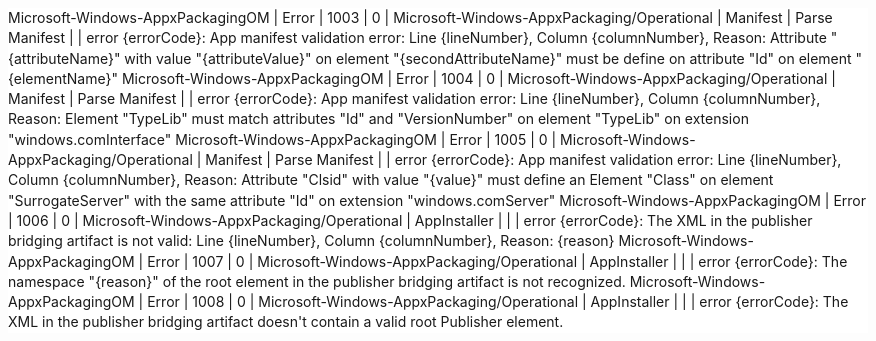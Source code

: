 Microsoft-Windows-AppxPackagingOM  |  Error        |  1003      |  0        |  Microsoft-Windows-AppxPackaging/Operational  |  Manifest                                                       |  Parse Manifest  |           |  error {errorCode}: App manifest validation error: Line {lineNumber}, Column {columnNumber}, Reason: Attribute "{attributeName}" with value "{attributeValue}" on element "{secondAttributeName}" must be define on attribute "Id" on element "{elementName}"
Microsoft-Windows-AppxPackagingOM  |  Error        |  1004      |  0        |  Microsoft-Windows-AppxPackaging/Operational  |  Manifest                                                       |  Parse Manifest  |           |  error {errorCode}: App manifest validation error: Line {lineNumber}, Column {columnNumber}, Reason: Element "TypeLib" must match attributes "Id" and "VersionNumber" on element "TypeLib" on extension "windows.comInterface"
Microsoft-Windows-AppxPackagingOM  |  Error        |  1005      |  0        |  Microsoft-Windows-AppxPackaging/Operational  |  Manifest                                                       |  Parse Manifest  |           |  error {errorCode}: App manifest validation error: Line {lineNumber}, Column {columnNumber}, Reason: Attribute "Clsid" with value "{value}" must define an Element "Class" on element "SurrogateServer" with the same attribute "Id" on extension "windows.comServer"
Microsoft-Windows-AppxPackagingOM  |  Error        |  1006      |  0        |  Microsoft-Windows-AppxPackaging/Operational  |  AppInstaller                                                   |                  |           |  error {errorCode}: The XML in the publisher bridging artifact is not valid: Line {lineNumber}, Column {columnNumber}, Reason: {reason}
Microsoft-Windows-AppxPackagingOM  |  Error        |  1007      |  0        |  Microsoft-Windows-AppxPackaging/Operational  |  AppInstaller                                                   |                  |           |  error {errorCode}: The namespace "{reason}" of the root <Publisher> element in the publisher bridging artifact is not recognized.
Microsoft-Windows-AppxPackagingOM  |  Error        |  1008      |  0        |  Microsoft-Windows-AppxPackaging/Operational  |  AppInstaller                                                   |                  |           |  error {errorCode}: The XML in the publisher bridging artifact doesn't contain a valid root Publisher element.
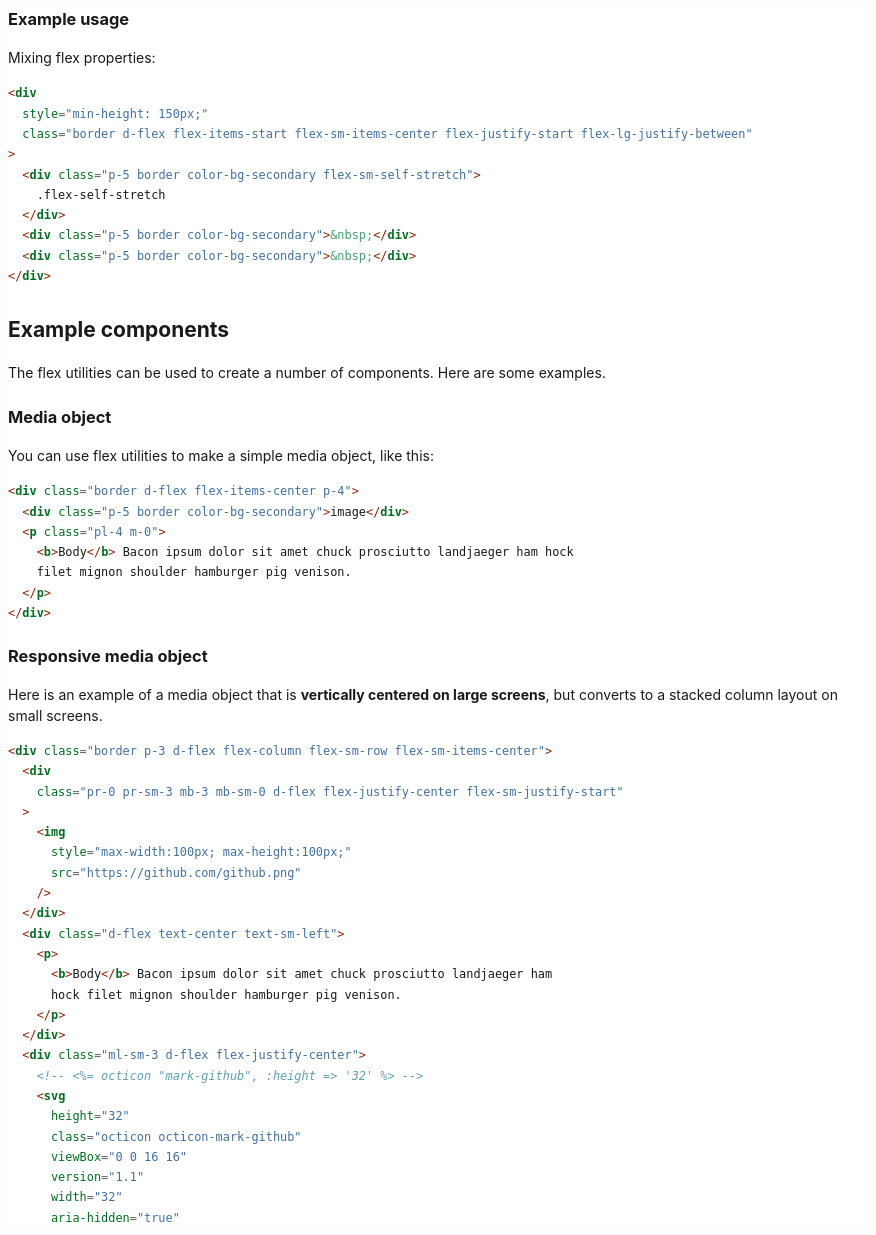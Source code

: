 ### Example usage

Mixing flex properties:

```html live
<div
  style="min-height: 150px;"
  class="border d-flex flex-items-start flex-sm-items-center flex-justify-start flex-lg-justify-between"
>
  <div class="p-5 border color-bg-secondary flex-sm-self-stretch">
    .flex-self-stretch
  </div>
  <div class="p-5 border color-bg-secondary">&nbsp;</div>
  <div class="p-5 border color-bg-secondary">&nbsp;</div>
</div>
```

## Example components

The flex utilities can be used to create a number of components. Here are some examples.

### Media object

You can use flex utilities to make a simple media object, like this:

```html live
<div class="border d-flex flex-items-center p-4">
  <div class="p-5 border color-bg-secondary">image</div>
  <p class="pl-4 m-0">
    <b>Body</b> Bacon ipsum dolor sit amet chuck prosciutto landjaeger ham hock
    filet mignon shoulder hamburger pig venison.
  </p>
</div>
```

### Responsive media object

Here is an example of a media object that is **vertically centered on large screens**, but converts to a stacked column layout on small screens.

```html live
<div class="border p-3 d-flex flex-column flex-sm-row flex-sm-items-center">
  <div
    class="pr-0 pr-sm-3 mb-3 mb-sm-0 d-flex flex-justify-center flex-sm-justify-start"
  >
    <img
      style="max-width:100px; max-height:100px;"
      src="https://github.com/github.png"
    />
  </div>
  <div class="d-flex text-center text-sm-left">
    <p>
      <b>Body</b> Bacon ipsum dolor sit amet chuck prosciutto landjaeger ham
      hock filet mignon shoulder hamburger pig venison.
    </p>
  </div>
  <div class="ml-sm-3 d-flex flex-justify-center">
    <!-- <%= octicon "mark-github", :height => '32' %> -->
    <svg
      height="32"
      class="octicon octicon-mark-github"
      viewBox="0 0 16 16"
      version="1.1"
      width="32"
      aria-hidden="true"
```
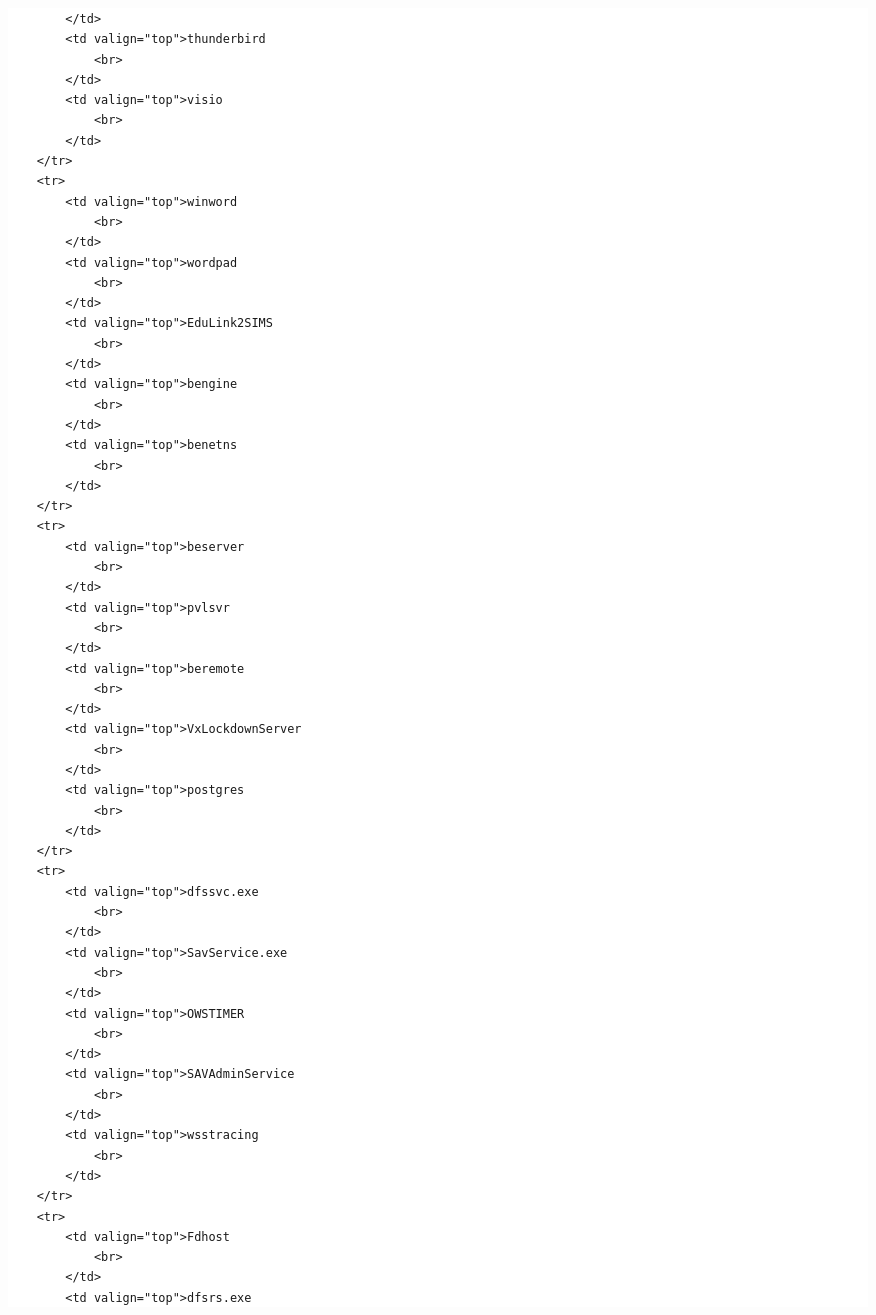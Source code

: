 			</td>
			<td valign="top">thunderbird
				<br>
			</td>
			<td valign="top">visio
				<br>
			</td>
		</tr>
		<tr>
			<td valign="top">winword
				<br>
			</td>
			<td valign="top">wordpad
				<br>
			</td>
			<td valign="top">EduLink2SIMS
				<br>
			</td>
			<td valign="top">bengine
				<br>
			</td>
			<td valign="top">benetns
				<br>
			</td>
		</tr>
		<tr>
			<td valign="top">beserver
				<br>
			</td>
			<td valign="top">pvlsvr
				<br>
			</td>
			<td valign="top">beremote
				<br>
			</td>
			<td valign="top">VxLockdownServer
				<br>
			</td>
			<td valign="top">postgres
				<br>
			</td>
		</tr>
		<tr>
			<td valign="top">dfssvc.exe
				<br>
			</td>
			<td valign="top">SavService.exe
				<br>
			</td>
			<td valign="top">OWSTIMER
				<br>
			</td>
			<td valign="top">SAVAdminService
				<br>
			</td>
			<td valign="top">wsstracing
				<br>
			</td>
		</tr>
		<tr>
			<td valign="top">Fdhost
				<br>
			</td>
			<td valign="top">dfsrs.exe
* * *
Action item
Your reply should hold all the lines from the listing above in which "amet" appears.

Response to the exercise
    <b>Body</b> Bacon ipsum dolor sit amet chuck prosciutto landjaeger ham hock
      <b>Body</b> Bacon ipsum dolor sit amet chuck prosciutto landjaeger ham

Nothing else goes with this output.